Banerji and Aikman, JJ.
1. The decree of the Lower Appellate Court cannot possibly be supported. The suit was one for sale upon a mortgage. The property mortgaged consisted of a house and certain zamindari property. Subsequently to the mortgage the mortgagor took takavi advances from Government which he did not repay. The Government therefore caused the said house, upon the security of which the takavi advanoe had been made, to be sold, and Sheo Sahai, defendant, purchased it. Both the Courts below have dismissed the claim in respect of the house on the view that the purchase by Sheo Sahai conveyed to him the house free from the incumbrance created by the mortgage in suit. The learned Judge has relied on the provisions of Section 167 of Act No. XIX of 1873, and holds that as arrears of takavi are, by virtue of Section 5 of Act No. XII of 1884, realized in the same manner as arrears of land revenue, property sold for recovery of takavi loans is sold free of all incumbrances. The learned Judge has overlooked the fact that seotion 167 relates to the sale of the patti or mahalin respect of which as arrear of land revenue is due. In such a case the purchaser would no doubt acquire the patti or mahal sold free of all incumbrances. But if any property other than the patti or mahal in respect of which arrears are due be sold, the purchaser would only acquire the rights and interests which the defaulter had at the time of the sale, and any incumbrances created by him would not be rendered invalid by reason of the sale. This is dear from the provisions of Section 168. The learned Judge no doubt refers to that section, but he says that the Section would have applied had the house in question not been hypothecated to Government as seourity for the takavi loan.
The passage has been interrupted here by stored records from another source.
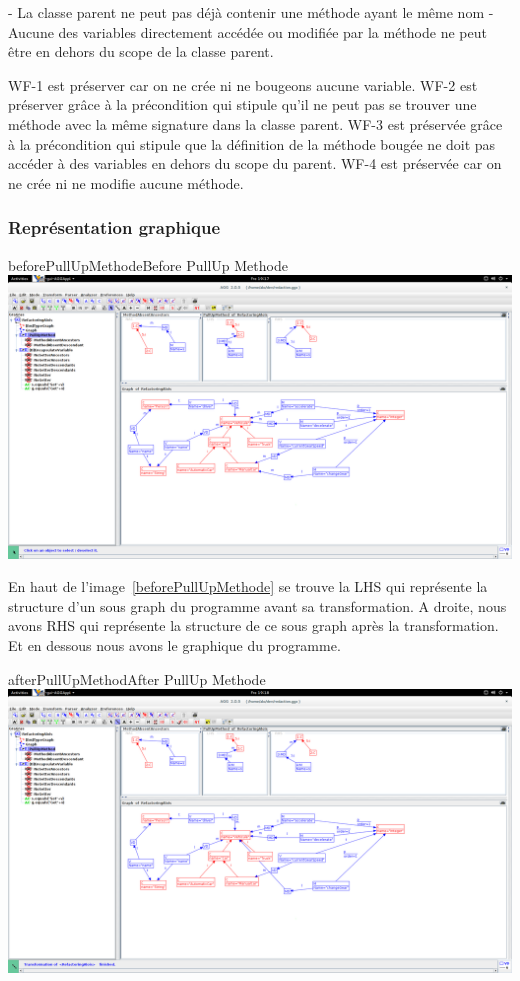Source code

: \documentclass[a4paper, 10pt]{article}
\begin{document}
- La classe parent ne peut pas déjà contenir une méthode ayant le même nom
- Aucune des variables directement accédée ou modifiée par la méthode ne peut être en dehors du scope de la classe parent.

WF-1 est préserver car on ne crée ni ne bougeons aucune variable.
WF-2 est préserver grâce à la précondition qui stipule qu'il ne peut pas se trouver une méthode avec la même signature dans la classe parent.
WF-3 est préservée grâce à la précondition qui stipule que la définition de la méthode bougée ne doit pas accéder à des variables en dehors du scope du parent.
WF-4 est préservée car on ne crée ni ne modifie aucune méthode.

\subsubsection{Représentation graphique}

\begin{myfig}{beforePullUpMethode}{Before PullUp Methode}
\includegraphics[width=\textwidth]{beforePullUpMethode.png}
\end{myfig}

En haut de l'image~\ref{beforePullUpMethode} se trouve la LHS qui représente la structure d'un sous graph du programme avant sa transformation. A droite, nous avons RHS qui représente la structure de ce sous graph après la transformation. Et en dessous nous avons le graphique du programme.

\begin{myfig}{afterPullUpMethod}{After PullUp Methode}
\includegraphics[width=\textwidth]{afterPullUpMethod.png}
\end{myfig}
\end{document}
2. We fail to see how the fact of a hypothecation subsequent to that in favour of the plaintiff can in any way affect the plaintiff's right under his prior mortgage and invalidate that mortgage as against the purchaser under the later hypothecation. The mortgagor, when he made the hypothecation in favour of Government, hypothecated only such rights as he had at the time of the hypothecation. Those rights were nothing more than the right to redeem the mortgage in favour of the plaintiff. In our opinion the Courts below erred in exempting from the claim the house purchased by Sheo Sahai, and we think the plaintiffs were entitled to a decree for the sale of that house.
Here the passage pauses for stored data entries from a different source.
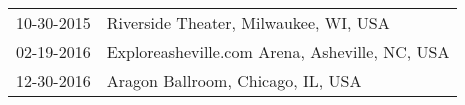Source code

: \begin{supertabular}{ll}
 10-30-2015 &           Riverside Theater, Milwaukee, WI, USA \\
 02-19-2016 &  Exploreasheville.com Arena, Asheville, NC, USA \\
 12-30-2016 &               Aragon Ballroom, Chicago, IL, USA \\
\end{supertabular}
3. We notice that although in the judgment of the Court of First Instance the house was exempted from liability for the claim, the decree which was drawn up directed the sale of the house. This was evidently an oversight as the decree totally exempted Sheo Sahai from liability.
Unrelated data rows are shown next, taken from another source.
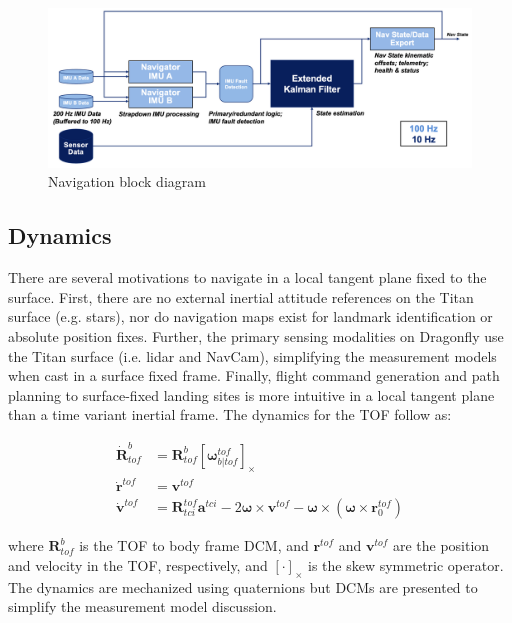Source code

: \begin{figure}[htb]
	\centering\includegraphics[width=6in]{content/figures/nav_block_diagram.png}
	\caption{Navigation block diagram}
	\label{fig:nav_block_diagram}
\end{figure}

\subsection{Dynamics}

There are several motivations to navigate in a local tangent plane fixed to the surface. First, there are no external inertial attitude references on the Titan surface (e.g. stars), nor do navigation maps exist for landmark identification or absolute position fixes. Further, the primary sensing modalities on Dragonfly use the Titan surface (i.e. lidar and \ac{NavCam}), simplifying the measurement models when cast in a surface fixed frame. Finally, flight command generation and path planning to surface-fixed landing sites is more intuitive in a local tangent plane than a time variant inertial frame. The dynamics for the TOF follow as:~\cite{rogers} 

\begin{equation}
\begin{aligned}
\dot{\bm{R}}_{tof}^{b} &= \bm{R}_{tof}^{b} \left[\bm{\omega}_{b|tof}^{tof}\right]_{\times} \\
\dot{\bm{r}}^{tof} &= \bm{v}^{tof} \\
\dot{\bm{v}}^{tof} &= \bm{R}_{tci}^{tof}\bm{a}^{tci} - 2\bm{\omega} \times \bm{v}^{tof} - \bm{\omega} \times \left( \bm{\omega} \times \bm{r}_{0}^{tof}\right)
\end{aligned}
\end{equation}

\noindent where $\bm{R}_{tof}^{b}$ is the \ac{TOF} to body frame \ac{DCM}, and $\bm{r}^{tof}$ and $\bm{v}^{tof}$ are the position and velocity in the \ac{TOF}, respectively, and $\left[\cdot\right]_{\times}$ is the skew symmetric operator. The dynamics are mechanized using quaternions but \acp{DCM} are presented to simplify the measurement model discussion.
4. We allow the appeal and make a decree in favour of the plaintiff for the sala of the whole of the property mentioned in the plaint. We extend the time for the payment of the mortgage money to the 1st August 1900. The appellants will get their costs of this appeal and of the appeal to the Court below from Sheo Sahai, defendant, who will also be liable for the costs of the Court of First Instance.